Removing elements from dynamic arrays?
Bill Baxter
dnewsgroup at billbaxter.com
Mon Oct 30 18:20:58 PST 2006
David Medlock wrote:
> Bill Baxter wrote:
>> How do I remove an element from a dynamic array?
>>
>> int[] a = [1,2,3,4,5];
>>
>> I tried every syntax I could think of:
>>
>> a[3] = void;
>> a[3..4] = void;
>> a[3..4] = a[3..3];
>> a[3] = [];
>> a[3..4] = [];
>> delete a[3];
>> delete a[3..4];
>>
>> The last one compiles, but fills a[0] with garbage.
>>
>> I hope the answer isn't:
>>
>> a = a[0..3] ~ a[4..length];
>>
>> Thanks!
>> --bb
>
>
> From my personal tools library...
>
> // remove an item from an array
> template drop(T)
> {
> T drop( inout T[] arr, int which )
> {
> debug if ( which>=arr.length)
> throw new Exception(str.format("Attempt to drop position %s from
> size %s",which,arr.length));
> T result = arr[which];
> int max = arr.length-1;
> for (; which < max; which++ ) arr[which]=arr[which+1];
> arr.length= max;
> return result;
> }
> }
>
>
> Even though it returns the array, it modifies it in place.
>
> -DavidM
Thanks David, this seems like the best answer in terms of efficiency,
although I suppose the
a = a[0..3] ~ a[4..length];
could theoretically be pretty similar depending how the compiler
implements it.
There really should be syntax in the language or at least functions like
the above in the standard library for this (and for removing slices).

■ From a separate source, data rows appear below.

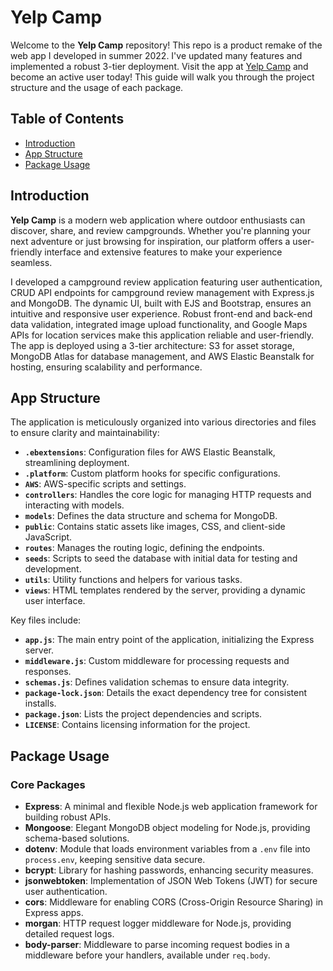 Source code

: # Yelp Camp

Welcome to the **Yelp Camp** repository! This repo is a product remake of the web app I developed in summer 2022. I've updated many features and implemented a robust 3-tier deployment. Visit the app at [Yelp Camp](https://www.yelp-camp-rc.com/) and become an active user today! This guide will walk you through the project structure and the usage of each package.

## Table of Contents
- [Introduction](#introduction)
- [App Structure](#app-structure)
- [Package Usage](#package-usage)

## Introduction

**Yelp Camp** is a modern web application where outdoor enthusiasts can discover, share, and review campgrounds. Whether you're planning your next adventure or just browsing for inspiration, our platform offers a user-friendly interface and extensive features to make your experience seamless.

I developed a campground review application featuring user authentication, CRUD API endpoints for campground review management with Express.js and MongoDB. The dynamic UI, built with EJS and Bootstrap, ensures an intuitive and responsive user experience. Robust front-end and back-end data validation, integrated image upload functionality, and Google Maps APIs for location services make this application reliable and user-friendly. The app is deployed using a 3-tier architecture: S3 for asset storage, MongoDB Atlas for database management, and AWS Elastic Beanstalk for hosting, ensuring scalability and performance.

## App Structure

The application is meticulously organized into various directories and files to ensure clarity and maintainability:

- **`.ebextensions`**: Configuration files for AWS Elastic Beanstalk, streamlining deployment.
- **`.platform`**: Custom platform hooks for specific configurations.
- **`AWS`**: AWS-specific scripts and settings.
- **`controllers`**: Handles the core logic for managing HTTP requests and interacting with models.
- **`models`**: Defines the data structure and schema for MongoDB.
- **`public`**: Contains static assets like images, CSS, and client-side JavaScript.
- **`routes`**: Manages the routing logic, defining the endpoints.
- **`seeds`**: Scripts to seed the database with initial data for testing and development.
- **`utils`**: Utility functions and helpers for various tasks.
- **`views`**: HTML templates rendered by the server, providing a dynamic user interface.

Key files include:
- **`app.js`**: The main entry point of the application, initializing the Express server.
- **`middleware.js`**: Custom middleware for processing requests and responses.
- **`schemas.js`**: Defines validation schemas to ensure data integrity.
- **`package-lock.json`**: Details the exact dependency tree for consistent installs.
- **`package.json`**: Lists the project dependencies and scripts.
- **`LICENSE`**: Contains licensing information for the project.

## Package Usage

### Core Packages

- **Express**: A minimal and flexible Node.js web application framework for building robust APIs.
- **Mongoose**: Elegant MongoDB object modeling for Node.js, providing schema-based solutions.
- **dotenv**: Module that loads environment variables from a `.env` file into `process.env`, keeping sensitive data secure.
- **bcrypt**: Library for hashing passwords, enhancing security measures.
- **jsonwebtoken**: Implementation of JSON Web Tokens (JWT) for secure user authentication.
- **cors**: Middleware for enabling CORS (Cross-Origin Resource Sharing) in Express apps.
- **morgan**: HTTP request logger middleware for Node.js, providing detailed request logs.
- **body-parser**: Middleware to parse incoming request bodies in a middleware before your handlers, available under `req.body`.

Otherwise std::vector starts to look handy compared to D arrays, and you
don't want that! ;-) Built-in arrays are supposed to be easier to use
than library code, after all.
// Erases the element at position pos.
iterator std::vector::erase(iterator pos)
//Erases the range [first, last)
iterator std::vector::erase(iterator first, iterator last)
Other than that, it looks like arrays support a sane syntax for
everything std::vector has, except maybe
std::vector::reserve()/std::vector::capacity()
which has also been discussed recently.